Wurde hier nur das zu Lasten der Krankenkassen verordnete Medizinalcannabis gemeldet?

In manchen Apotheken habe ich es erlebt, dass ein regelrechter Run auf Cannabis herrscht. Einige Ärzte in der Umgebung verordnen jungen Männern mit Verhaltensauffälligkeitensehr bereitwillig "privat" ihr "Gras, das einzige was hilft". Die Diskussionen darüber, waurm das von Kassen nicht übernommen wird, sind an der Tagesordnung.

Mein Bild kann natürlich verzerrt sein und sicher geht es nciht in allen Apotheke so zu, aber wenn sich dies zumindest stellenweise anderswo ähnlich abspielt, dann fand hier eine Untererfassung statt... insofern private Verordnungen außen vor waren.

Ich bin ja immernoch der Meinung, dass das positive Cannabis-Image bei einem bestimmten Klientel mit einem nicht unerheblichen Placebo-Effekt verknüpft ist.

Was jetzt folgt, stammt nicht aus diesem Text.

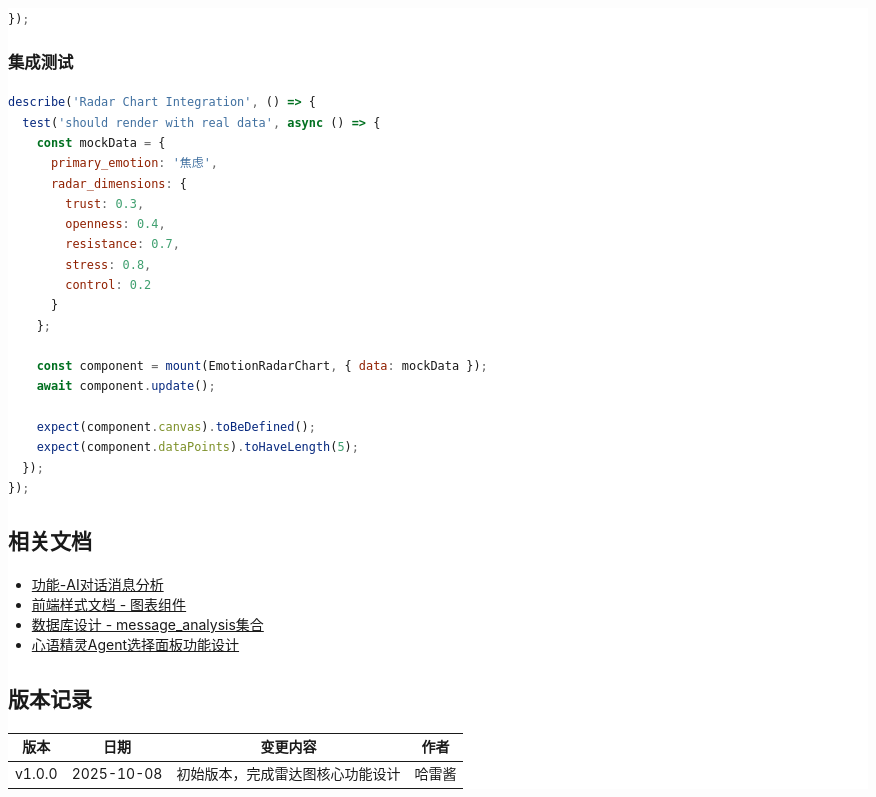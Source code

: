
 ```javascript
});
```

### 集成测试

```javascript
describe('Radar Chart Integration', () => {
  test('should render with real data', async () => {
    const mockData = {
      primary_emotion: '焦虑',
      radar_dimensions: {
        trust: 0.3,
        openness: 0.4,
        resistance: 0.7,
        stress: 0.8,
        control: 0.2
      }
    };

    const component = mount(EmotionRadarChart, { data: mockData });
    await component.update();

    expect(component.canvas).toBeDefined();
    expect(component.dataPoints).toHaveLength(5);
  });
});
```

## 相关文档

- [功能-AI对话消息分析](功能-AI对话消息分析.md)
- [前端样式文档 - 图表组件](../前端样式/图表组件样式.md)
- [数据库设计 - message_analysis集合](../数据库设计.md)
- [心语精灵Agent选择面板功能设计](../心语精灵Agent选择面板功能设计.md)

## 版本记录

| 版本 | 日期 | 变更内容 | 作者 |
|------|------|----------|------|
| v1.0.0 | 2025-10-08 | 初始版本，完成雷达图核心功能设计 | 哈雷酱 |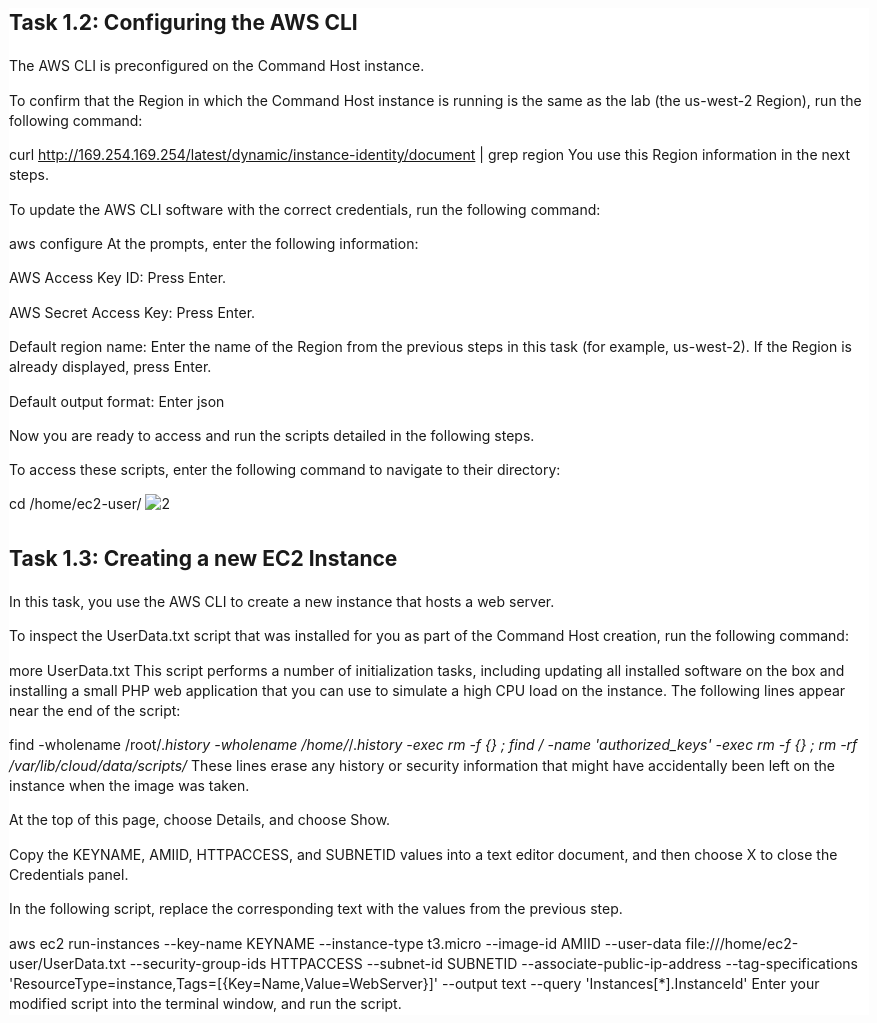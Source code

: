 ## Task 1.2: Configuring the AWS CLI
The AWS CLI is preconfigured on the Command Host instance.

To confirm that the Region in which the Command Host instance is running is the same as the lab (the us-west-2 Region), run the following command:

curl http://169.254.169.254/latest/dynamic/instance-identity/document | grep region
You use this Region information in the next steps.

To update the AWS CLI software with the correct credentials, run the following command:

aws configure
At the prompts, enter the following information:

AWS Access Key ID: Press Enter.

AWS Secret Access Key: Press Enter.

Default region name: Enter the name of the Region from the previous steps in this task (for example, us-west-2). If the Region is already displayed, press Enter.

Default output format: Enter json

Now you are ready to access and run the scripts detailed in the following steps.

To access these scripts, enter the following command to navigate to their directory:

cd /home/ec2-user/
![2](https://github.com/user-attachments/assets/2196b36a-4214-4efc-b20a-29746f3c75f6)

## Task 1.3: Creating a new EC2 Instance
In this task, you use the AWS CLI to create a new instance that hosts a web server. 

To inspect the UserData.txt script that was installed for you as part of the Command Host creation, run the following command:

more UserData.txt
This script performs a number of initialization tasks, including updating all installed software on the box and installing a small PHP web application that you can use to simulate a high CPU load on the instance. The following lines appear near the end of the script:

find -wholename /root/.*history -wholename /home/*/.*history -exec rm -f {} \;
find / -name 'authorized_keys' -exec rm -f {} \;
rm -rf /var/lib/cloud/data/scripts/*
These lines erase any history or security information that might have accidentally been left on the instance when the image was taken.

At the top of this page, choose Details, and choose Show.

Copy the KEYNAME, AMIID, HTTPACCESS, and SUBNETID values into a text editor document, and then choose X to close the Credentials panel.

In the following script, replace the corresponding text with the values from the previous step.

aws ec2 run-instances --key-name KEYNAME --instance-type t3.micro --image-id AMIID --user-data file:///home/ec2-user/UserData.txt --security-group-ids HTTPACCESS --subnet-id SUBNETID --associate-public-ip-address --tag-specifications 'ResourceType=instance,Tags=[{Key=Name,Value=WebServer}]' --output text --query 'Instances[*].InstanceId'
Enter your modified script into the terminal window, and run the script.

Erst hilft nur Gras, dann hilft nur das selbst-angebaute Gras (die eigenen Tomaten schmecken ja auch besser, als die aus dem Geschäft). Dieses Recht hatte sich ein Patient enigeklagt gehabt.

Ich will nicht in Abrede stellen, dass eine pharmakolgische Wirkung besteht. Und die Tatsache, dass in der Praxis wohl weitaus höhere Dosen genutzt werden als es i Studien untersucht wurde, bekräftigt eine vermeintliche positive Wirkung. Dennch wäre es spannend zu sehen, wie gut die Wirkung von Placebo-Gras auf die Lebensqualität ausfiele.